Он смущенно улыбнулся. Потом махнул рукой, мол, была не была:
— До того трудная, что пришел к тебе за… как бы это лучше сказать, за советом или консультацией.
— Я к твоим услугам. А Колю Молчанова…
— Да ну, что ты. Пусть останется. Вот, хотел бы я послушать ваше мнение, как, используя современные физические способы, можно из одного пункта в другой передать, скажем, письмо… Вообще-то это не письмо, а скорее коротенькая записочка…

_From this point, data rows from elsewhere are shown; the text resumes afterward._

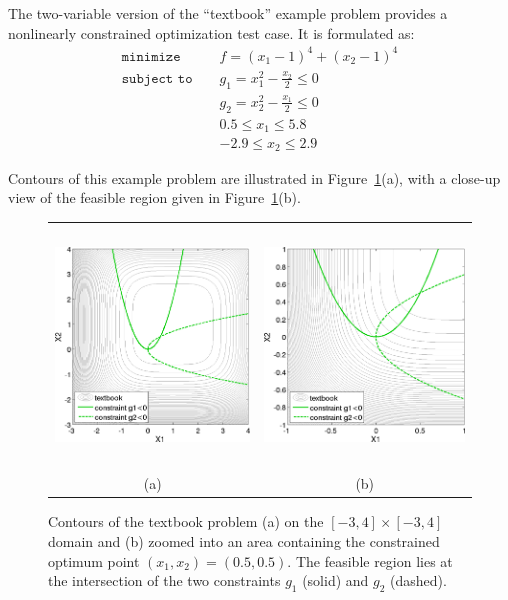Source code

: The two-variable version of the ``textbook'' example problem provides
a nonlinearly constrained optimization test case. It is formulated as:
\begin{eqnarray}
\texttt{minimize }
& & f = (x_1-1)^{4}+(x_2-1)^{4}     \nonumber \\
\texttt{subject to }
& & g_1 = x_1^2-\frac{x_2}{2} \le 0 \nonumber \\
& & g_2 = x_2^2-\frac{x_1}{2} \le 0 \label{tutorial:textbook_f} \\
& &  0.5 \le x_1 \le 5.8            \nonumber \\
& & -2.9 \le x_2 \le 2.9            \nonumber
\end{eqnarray}

Contours of this example problem are illustrated in
Figure~\ref{tutorial:textbook_prob}(a), with a close-up view of
the feasible region given in
Figure~\ref{tutorial:textbook_prob}(b).

\begin{figure}[htp!]
  \centering
  \begin{tabular}{cc}
  \includegraphics[height=2.5in]{images/textbook_contours} &
  \includegraphics[height=2.5in]{images/textbook_closeup} \\
  (a) & (b) \\
  \end{tabular}
  \caption{Contours of the textbook problem (a) on the $[-3,4] \times
    [-3,4]$ domain and (b) zoomed into an area containing the
    constrained optimum point $(x_1,x_2) = (0.5,0.5)$. The
    feasible region lies at the intersection of the two constraints
    $g_1$ (solid) and $g_2$ (dashed).}
  \label{tutorial:textbook_prob}
\end{figure}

Соколов чувствовал, что Базанов не может раскрыть им полностью суть дела, и невольно думал не над его вопросом, а над тем, что ему нужно переслать.
— Знаете, на островах Полинезии туземцы сообщаются при помощи барабанного боя…
— Понимаю, — оживился Соколов. — Ну, что же, можно передать сообщение акустическим путем. Помните американскую кинокартину, в которой шпионы передавали сообщения при помощи джазовой музыки?
— Отпадает, — решительно заявил Александр Андреевич.
Соколов кашлянул. Он всегда кашлял, когда вдруг что-то становилось очень понятным. Покашлял и замолк.
— Стуком каким-нибудь… Через стену, или… Нет? Гм. Странный случай, действительно…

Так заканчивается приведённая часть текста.